— Requirement —
When the string "will" appears in a line of the records, show the whole line.

— Data extract —
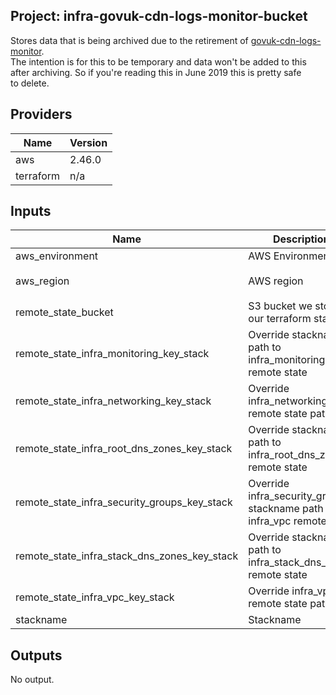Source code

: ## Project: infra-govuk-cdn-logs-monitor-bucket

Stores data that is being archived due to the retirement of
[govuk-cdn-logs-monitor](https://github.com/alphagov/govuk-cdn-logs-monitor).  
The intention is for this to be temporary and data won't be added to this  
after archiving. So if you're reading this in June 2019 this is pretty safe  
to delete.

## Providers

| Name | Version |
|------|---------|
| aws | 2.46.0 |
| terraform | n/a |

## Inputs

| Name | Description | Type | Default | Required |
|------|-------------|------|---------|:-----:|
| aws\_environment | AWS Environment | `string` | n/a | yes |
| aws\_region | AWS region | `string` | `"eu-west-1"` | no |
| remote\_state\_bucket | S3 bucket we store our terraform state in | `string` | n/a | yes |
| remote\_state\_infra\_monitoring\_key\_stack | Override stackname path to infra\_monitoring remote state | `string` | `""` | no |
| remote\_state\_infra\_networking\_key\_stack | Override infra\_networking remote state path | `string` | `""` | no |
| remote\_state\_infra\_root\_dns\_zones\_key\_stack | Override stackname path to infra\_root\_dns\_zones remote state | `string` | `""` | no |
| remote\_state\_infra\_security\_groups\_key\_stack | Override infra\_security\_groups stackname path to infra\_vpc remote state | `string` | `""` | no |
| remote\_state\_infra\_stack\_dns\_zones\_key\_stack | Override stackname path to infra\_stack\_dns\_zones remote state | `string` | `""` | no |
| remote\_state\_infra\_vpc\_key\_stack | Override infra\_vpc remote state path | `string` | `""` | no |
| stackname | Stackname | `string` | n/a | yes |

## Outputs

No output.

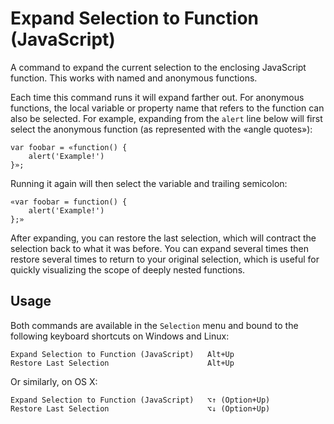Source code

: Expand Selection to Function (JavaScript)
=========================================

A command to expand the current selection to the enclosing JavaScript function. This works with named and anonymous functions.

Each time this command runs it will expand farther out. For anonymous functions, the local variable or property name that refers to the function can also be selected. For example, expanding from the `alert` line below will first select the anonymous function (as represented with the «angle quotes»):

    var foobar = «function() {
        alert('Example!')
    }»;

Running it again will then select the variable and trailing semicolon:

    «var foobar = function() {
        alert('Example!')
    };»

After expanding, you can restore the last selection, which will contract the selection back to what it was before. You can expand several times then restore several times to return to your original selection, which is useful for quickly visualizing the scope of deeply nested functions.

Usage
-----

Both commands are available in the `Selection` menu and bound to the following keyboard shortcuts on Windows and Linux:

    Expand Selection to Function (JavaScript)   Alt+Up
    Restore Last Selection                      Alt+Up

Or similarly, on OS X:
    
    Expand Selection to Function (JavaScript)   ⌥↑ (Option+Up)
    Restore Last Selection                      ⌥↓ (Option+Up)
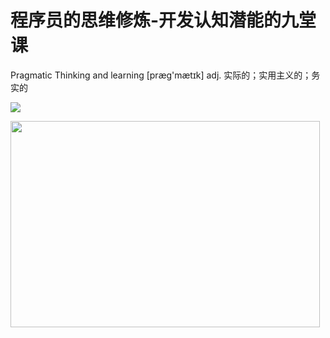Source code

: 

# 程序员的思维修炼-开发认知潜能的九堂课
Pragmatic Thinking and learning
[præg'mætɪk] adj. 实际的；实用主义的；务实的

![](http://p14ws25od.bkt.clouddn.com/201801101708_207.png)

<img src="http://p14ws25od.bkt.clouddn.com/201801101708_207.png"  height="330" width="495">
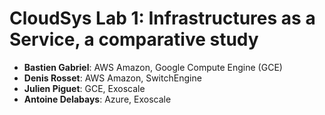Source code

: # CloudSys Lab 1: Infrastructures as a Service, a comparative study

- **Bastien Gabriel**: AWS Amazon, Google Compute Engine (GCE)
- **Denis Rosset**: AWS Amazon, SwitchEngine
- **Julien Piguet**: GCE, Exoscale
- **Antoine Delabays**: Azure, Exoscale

— Reply —
Each time this command runs it will expand farther out. For anonymous functions, the local variable or property name that refers to the function can also be selected. For example, expanding from the `alert` line below will first select the anonymous function (as represented with the «angle quotes»):
Running it again will then select the variable and trailing semicolon:
After expanding, you can restore the last selection, which will contract the selection back to what it was before. You can expand several times then restore several times to return to your original selection, which is useful for quickly visualizing the scope of deeply nested functions.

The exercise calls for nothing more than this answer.